((

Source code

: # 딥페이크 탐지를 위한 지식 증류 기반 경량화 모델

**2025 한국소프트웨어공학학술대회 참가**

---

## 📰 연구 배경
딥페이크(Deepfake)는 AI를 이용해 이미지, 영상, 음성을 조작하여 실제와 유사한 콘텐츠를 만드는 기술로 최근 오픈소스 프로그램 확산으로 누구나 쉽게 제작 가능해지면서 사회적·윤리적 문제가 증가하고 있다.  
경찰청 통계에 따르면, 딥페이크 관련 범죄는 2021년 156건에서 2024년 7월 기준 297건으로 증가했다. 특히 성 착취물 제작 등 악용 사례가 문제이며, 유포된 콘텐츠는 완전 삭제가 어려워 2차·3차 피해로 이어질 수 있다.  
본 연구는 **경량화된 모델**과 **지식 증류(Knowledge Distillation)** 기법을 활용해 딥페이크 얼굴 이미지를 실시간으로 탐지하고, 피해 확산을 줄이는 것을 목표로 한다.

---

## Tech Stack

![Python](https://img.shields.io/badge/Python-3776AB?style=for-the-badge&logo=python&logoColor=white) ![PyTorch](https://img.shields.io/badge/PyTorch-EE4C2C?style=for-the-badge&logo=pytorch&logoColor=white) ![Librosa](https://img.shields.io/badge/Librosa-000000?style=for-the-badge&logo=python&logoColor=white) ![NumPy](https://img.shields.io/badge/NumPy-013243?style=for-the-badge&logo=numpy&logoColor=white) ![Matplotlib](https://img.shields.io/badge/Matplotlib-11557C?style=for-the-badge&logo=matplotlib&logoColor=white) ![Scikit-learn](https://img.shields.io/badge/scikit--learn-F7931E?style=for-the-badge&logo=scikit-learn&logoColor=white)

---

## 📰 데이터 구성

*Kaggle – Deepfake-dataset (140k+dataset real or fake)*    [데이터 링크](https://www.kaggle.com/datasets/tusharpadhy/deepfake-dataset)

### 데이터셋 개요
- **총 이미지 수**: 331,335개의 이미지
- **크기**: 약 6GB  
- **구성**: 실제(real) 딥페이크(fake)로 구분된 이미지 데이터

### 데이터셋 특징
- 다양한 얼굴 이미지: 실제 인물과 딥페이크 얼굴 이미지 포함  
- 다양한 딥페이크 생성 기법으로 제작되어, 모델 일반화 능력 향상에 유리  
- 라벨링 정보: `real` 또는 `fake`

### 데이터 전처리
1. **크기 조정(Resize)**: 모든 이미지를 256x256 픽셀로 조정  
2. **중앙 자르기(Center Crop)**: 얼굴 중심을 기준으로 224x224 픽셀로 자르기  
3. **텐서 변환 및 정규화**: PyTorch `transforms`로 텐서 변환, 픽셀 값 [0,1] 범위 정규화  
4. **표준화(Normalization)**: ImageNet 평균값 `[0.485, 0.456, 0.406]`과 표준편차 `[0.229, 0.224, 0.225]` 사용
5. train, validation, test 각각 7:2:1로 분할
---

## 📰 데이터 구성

))
((

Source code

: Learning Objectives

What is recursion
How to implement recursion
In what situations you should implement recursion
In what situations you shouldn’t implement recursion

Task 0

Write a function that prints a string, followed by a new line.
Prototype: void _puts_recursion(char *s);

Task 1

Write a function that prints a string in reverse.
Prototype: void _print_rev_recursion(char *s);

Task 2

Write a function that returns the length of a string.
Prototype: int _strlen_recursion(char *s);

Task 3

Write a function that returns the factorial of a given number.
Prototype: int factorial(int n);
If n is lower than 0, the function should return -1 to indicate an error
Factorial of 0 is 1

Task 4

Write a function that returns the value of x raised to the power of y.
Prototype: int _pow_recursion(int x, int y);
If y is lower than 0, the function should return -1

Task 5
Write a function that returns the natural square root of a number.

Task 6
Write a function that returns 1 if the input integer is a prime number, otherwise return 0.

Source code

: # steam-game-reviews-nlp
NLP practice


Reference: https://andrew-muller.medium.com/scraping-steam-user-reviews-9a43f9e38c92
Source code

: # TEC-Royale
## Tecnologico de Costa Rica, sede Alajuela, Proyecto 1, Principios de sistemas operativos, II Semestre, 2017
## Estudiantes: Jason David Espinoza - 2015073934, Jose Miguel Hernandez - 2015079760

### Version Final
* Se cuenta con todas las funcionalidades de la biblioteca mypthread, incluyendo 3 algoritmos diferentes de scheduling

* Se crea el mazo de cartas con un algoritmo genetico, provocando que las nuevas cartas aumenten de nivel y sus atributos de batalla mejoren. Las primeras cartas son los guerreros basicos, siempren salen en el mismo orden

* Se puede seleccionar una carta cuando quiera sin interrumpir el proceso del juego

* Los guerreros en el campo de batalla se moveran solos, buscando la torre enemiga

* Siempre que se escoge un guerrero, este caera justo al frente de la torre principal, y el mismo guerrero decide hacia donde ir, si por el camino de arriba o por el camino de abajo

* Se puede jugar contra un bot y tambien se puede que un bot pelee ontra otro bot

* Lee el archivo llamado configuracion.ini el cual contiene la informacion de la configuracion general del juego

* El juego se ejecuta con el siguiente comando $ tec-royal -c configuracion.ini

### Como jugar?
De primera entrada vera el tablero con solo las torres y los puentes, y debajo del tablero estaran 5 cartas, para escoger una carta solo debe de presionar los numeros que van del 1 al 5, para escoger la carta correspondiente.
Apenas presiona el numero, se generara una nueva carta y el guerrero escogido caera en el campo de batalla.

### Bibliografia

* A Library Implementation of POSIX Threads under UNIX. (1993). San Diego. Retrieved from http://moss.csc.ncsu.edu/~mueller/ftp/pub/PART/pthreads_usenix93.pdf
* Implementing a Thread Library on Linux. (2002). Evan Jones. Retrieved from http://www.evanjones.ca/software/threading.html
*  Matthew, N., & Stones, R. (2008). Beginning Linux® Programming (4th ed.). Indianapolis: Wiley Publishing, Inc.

))

The problem: Lines in the records above that contain the word "steam" need to be counted; the reply is that number and nothing else.

Answer for this exercise: 2